[Dataset records]
--------------------------------

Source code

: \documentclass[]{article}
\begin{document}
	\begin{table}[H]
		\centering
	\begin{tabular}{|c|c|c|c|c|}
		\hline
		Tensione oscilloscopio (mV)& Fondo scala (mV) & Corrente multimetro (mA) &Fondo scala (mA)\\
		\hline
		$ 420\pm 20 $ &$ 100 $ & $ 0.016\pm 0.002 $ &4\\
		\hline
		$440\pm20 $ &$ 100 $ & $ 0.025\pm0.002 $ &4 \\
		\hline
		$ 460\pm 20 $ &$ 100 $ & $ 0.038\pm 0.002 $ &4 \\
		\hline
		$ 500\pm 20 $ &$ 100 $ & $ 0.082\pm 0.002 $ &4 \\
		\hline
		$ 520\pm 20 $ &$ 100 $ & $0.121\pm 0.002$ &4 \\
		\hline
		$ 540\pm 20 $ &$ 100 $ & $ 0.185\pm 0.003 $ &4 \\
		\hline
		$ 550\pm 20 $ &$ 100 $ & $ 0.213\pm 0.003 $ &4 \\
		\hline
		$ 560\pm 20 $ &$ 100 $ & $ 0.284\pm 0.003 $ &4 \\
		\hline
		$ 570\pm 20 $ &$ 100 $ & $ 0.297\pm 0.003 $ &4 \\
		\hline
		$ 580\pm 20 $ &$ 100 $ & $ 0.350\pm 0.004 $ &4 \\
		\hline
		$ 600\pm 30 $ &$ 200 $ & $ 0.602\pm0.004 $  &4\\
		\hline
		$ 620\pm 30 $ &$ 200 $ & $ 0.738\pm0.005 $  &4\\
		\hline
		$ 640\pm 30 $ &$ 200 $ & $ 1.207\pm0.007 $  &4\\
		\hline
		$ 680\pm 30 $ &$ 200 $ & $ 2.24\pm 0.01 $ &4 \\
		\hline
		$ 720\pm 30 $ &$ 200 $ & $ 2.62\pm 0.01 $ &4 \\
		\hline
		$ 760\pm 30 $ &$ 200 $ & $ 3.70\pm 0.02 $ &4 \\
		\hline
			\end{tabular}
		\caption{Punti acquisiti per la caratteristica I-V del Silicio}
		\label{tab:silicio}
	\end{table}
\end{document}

--------------------------------

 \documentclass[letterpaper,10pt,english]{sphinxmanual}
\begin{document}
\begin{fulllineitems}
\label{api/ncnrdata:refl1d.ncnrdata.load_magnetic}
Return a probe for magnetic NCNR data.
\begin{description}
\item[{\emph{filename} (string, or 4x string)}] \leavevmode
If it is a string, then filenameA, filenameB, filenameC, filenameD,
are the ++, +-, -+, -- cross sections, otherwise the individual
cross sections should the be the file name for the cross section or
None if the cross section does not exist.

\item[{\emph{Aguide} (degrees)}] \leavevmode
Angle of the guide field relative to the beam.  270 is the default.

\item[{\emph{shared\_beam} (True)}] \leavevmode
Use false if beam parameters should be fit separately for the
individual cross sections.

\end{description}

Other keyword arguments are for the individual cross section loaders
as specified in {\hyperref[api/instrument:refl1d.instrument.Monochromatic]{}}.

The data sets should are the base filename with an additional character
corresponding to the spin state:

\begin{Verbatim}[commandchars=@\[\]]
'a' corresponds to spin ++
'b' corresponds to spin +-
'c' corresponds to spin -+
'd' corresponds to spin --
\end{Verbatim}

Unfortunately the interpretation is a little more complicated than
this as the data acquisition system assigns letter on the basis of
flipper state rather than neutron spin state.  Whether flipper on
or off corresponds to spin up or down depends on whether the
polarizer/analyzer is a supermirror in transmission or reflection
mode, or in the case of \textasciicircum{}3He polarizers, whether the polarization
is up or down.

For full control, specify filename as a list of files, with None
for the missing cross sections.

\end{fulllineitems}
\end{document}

--------------------------------

Your task:
Copy each line of the data above that holds "string".

Response:
\item[{\emph{filename} (string, or 4x string)}] \leavevmode
If it is a string, then filenameA, filenameB, filenameC, filenameD,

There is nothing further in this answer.